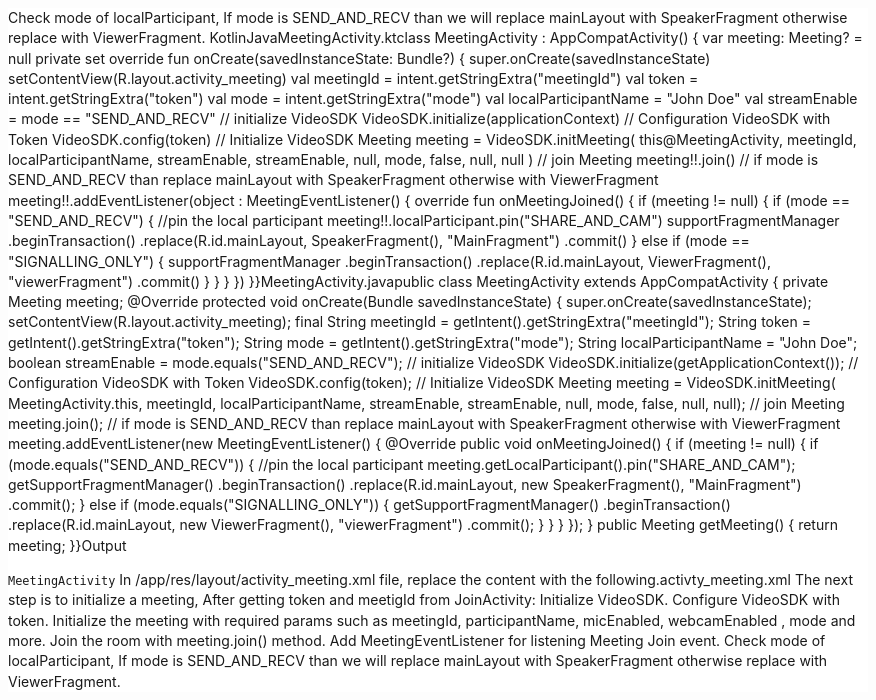 Check mode of localParticipant, If mode is SEND_AND_RECV than we will replace mainLayout with SpeakerFragment otherwise replace with ViewerFragment.
KotlinJavaMeetingActivity.ktclass MeetingActivity : AppCompatActivity() {  var meeting: Meeting? = null      private set  override fun onCreate(savedInstanceState: Bundle?) {    super.onCreate(savedInstanceState)    setContentView(R.layout.activity_meeting)    val meetingId = intent.getStringExtra("meetingId")    val token = intent.getStringExtra("token")    val mode = intent.getStringExtra("mode")    val localParticipantName = "John Doe"    val streamEnable = mode == "SEND_AND_RECV"    // initialize VideoSDK    VideoSDK.initialize(applicationContext)    // Configuration VideoSDK with Token    VideoSDK.config(token)    // Initialize VideoSDK Meeting    meeting = VideoSDK.initMeeting(        this@MeetingActivity, meetingId, localParticipantName,        streamEnable, streamEnable, null, mode, false, null, null    )    // join Meeting    meeting!!.join()    // if mode is SEND_AND_RECV than replace mainLayout with SpeakerFragment otherwise with ViewerFragment    meeting!!.addEventListener(object : MeetingEventListener() {      override fun onMeetingJoined() {          if (meeting != null) {            if (mode == "SEND_AND_RECV") {              //pin the local participant              meeting!!.localParticipant.pin("SHARE_AND_CAM")              supportFragmentManager                  .beginTransaction()                  .replace(R.id.mainLayout, SpeakerFragment(), "MainFragment")                  .commit()              } else if (mode == "SIGNALLING_ONLY") {                supportFragmentManager                    .beginTransaction()                    .replace(R.id.mainLayout, ViewerFragment(), "viewerFragment")                    .commit()              }          }      }    })  }}MeetingActivity.javapublic class MeetingActivity extends AppCompatActivity {  private Meeting meeting;  @Override  protected void onCreate(Bundle savedInstanceState) {    super.onCreate(savedInstanceState);    setContentView(R.layout.activity_meeting);    final String meetingId = getIntent().getStringExtra("meetingId");    String token = getIntent().getStringExtra("token");    String mode = getIntent().getStringExtra("mode");    String localParticipantName = "John Doe";    boolean streamEnable = mode.equals("SEND_AND_RECV");    // initialize VideoSDK    VideoSDK.initialize(getApplicationContext());    // Configuration VideoSDK with Token    VideoSDK.config(token);    // Initialize VideoSDK Meeting    meeting = VideoSDK.initMeeting(            MeetingActivity.this, meetingId, localParticipantName,            streamEnable, streamEnable, null, mode, false, null, null);    // join Meeting    meeting.join();    // if mode is SEND_AND_RECV than replace mainLayout with SpeakerFragment otherwise with ViewerFragment    meeting.addEventListener(new MeetingEventListener() {        @Override        public void onMeetingJoined() {          if (meeting != null) {            if (mode.equals("SEND_AND_RECV")) {              //pin the local participant              meeting.getLocalParticipant().pin("SHARE_AND_CAM");              getSupportFragmentManager()                  .beginTransaction()                  .replace(R.id.mainLayout, new SpeakerFragment(), "MainFragment")                  .commit();            } else if (mode.equals("SIGNALLING_ONLY")) {              getSupportFragmentManager()                  .beginTransaction()                  .replace(R.id.mainLayout, new ViewerFragment(), "viewerFragment")                  .commit();            }          }        }      });  }  public Meeting getMeeting() {      return meeting;  }}Output​

`MeetingActivity`
In /app/res/layout/activity_meeting.xml file, replace the content with the following.activty_meeting.xml<?xml version="1.0" encoding="utf-8"?><RelativeLayout xmlns:android="http://schemas.android.com/apk/res/android"    xmlns:tools="http://schemas.android.com/tools"    android:id="@+id/mainLayout"    android:layout_width="match_parent"    android:layout_height="match_parent"    android:background="@color/black"    tools:context=".MeetingActivity">    <TextView        android:layout_width="match_parent"        android:layout_height="match_parent"        android:gravity="center"        android:text="Creating a meeting for you"        android:textColor="@color/white"        android:textFontWeight="700"        android:textSize="20sp" /></RelativeLayout>The next step is to initialize a meeting, After getting token and meetigId from JoinActivity:
Initialize VideoSDK.
Configure VideoSDK with token.
Initialize the meeting with required params such as meetingId, participantName, micEnabled, webcamEnabled , mode and more.
Join the room with meeting.join() method.
Add MeetingEventListener for listening Meeting Join event.
Check mode of localParticipant, If mode is SEND_AND_RECV than we will replace mainLayout with SpeakerFragment otherwise replace with ViewerFragment.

◇ ◇ ◇

> _What the task asks_
First drop every picture, then print the data above exactly as it stands.

> _Answer area_
 Check mode of localParticipant, If mode is SEND_AND_RECV than we will replace mainLayout with SpeakerFragment otherwise replace with ViewerFragment.
KotlinJavaMeetingActivity.ktclass MeetingActivity : AppCompatActivity() {  var meeting: Meeting? = null      private set  override fun onCreate(savedInstanceState: Bundle?) {    super.onCreate(savedInstanceState)    setContentView(R.layout.activity_meeting)    val meetingId = intent.getStringExtra("meetingId")    val token = intent.getStringExtra("token")    val mode = intent.getStringExtra("mode")    val localParticipantName = "John Doe"    val streamEnable = mode == "SEND_AND_RECV"    // initialize VideoSDK    VideoSDK.initialize(applicationContext)    // Configuration VideoSDK with Token    VideoSDK.config(token)    // Initialize VideoSDK Meeting    meeting = VideoSDK.initMeeting(        this@MeetingActivity, meetingId, localParticipantName,        streamEnable, streamEnable, null, mode, false, null, null    )    // join Meeting    meeting!!.join()    // if mode is SEND_AND_RECV than replace mainLayout with SpeakerFragment otherwise with ViewerFragment    meeting!!.addEventListener(object : MeetingEventListener() {      override fun onMeetingJoined() {          if (meeting != null) {            if (mode == "SEND_AND_RECV") {              //pin the local participant              meeting!!.localParticipant.pin("SHARE_AND_CAM")              supportFragmentManager                  .beginTransaction()                  .replace(R.id.mainLayout, SpeakerFragment(), "MainFragment")                  .commit()              } else if (mode == "SIGNALLING_ONLY") {                supportFragmentManager                    .beginTransaction()                    .replace(R.id.mainLayout, ViewerFragment(), "viewerFragment")                    .commit()              }          }      }    })  }}MeetingActivity.javapublic class MeetingActivity extends AppCompatActivity {  private Meeting meeting;  @Override  protected void onCreate(Bundle savedInstanceState) {    super.onCreate(savedInstanceState);    setContentView(R.layout.activity_meeting);    final String meetingId = getIntent().getStringExtra("meetingId");    String token = getIntent().getStringExtra("token");    String mode = getIntent().getStringExtra("mode");    String localParticipantName = "John Doe";    boolean streamEnable = mode.equals("SEND_AND_RECV");    // initialize VideoSDK    VideoSDK.initialize(getApplicationContext());    // Configuration VideoSDK with Token    VideoSDK.config(token);    // Initialize VideoSDK Meeting    meeting = VideoSDK.initMeeting(            MeetingActivity.this, meetingId, localParticipantName,            streamEnable, streamEnable, null, mode, false, null, null);    // join Meeting    meeting.join();    // if mode is SEND_AND_RECV than replace mainLayout with SpeakerFragment otherwise with ViewerFragment    meeting.addEventListener(new MeetingEventListener() {        @Override        public void onMeetingJoined() {          if (meeting != null) {            if (mode.equals("SEND_AND_RECV")) {              //pin the local participant              meeting.getLocalParticipant().pin("SHARE_AND_CAM");              getSupportFragmentManager()                  .beginTransaction()                  .replace(R.id.mainLayout, new SpeakerFragment(), "MainFragment")                  .commit();            } else if (mode.equals("SIGNALLING_ONLY")) {              getSupportFragmentManager()                  .beginTransaction()                  .replace(R.id.mainLayout, new ViewerFragment(), "viewerFragment")                  .commit();            }          }        }      });  }  public Meeting getMeeting() {      return meeting;  }}Output​

`MeetingActivity`
In /app/res/layout/activity_meeting.xml file, replace the content with the following.activty_meeting.xml<?xml version="1.0" encoding="utf-8"?><RelativeLayout xmlns:android="http://schemas.android.com/apk/res/android"    xmlns:tools="http://schemas.android.com/tools"    android:id="@+id/mainLayout"    android:layout_width="match_parent"    android:layout_height="match_parent"    android:background="@color/black"    tools:context=".MeetingActivity">    <TextView        android:layout_width="match_parent"        android:layout_height="match_parent"        android:gravity="center"        android:text="Creating a meeting for you"        android:textColor="@color/white"        android:textFontWeight="700"        android:textSize="20sp" /></RelativeLayout>The next step is to initialize a meeting, After getting token and meetigId from JoinActivity:
Initialize VideoSDK.
Configure VideoSDK with token.
Initialize the meeting with required params such as meetingId, participantName, micEnabled, webcamEnabled , mode and more.
Join the room with meeting.join() method.
Add MeetingEventListener for listening Meeting Join event.
Check mode of localParticipant, If mode is SEND_AND_RECV than we will replace mainLayout with SpeakerFragment otherwise replace with ViewerFragment.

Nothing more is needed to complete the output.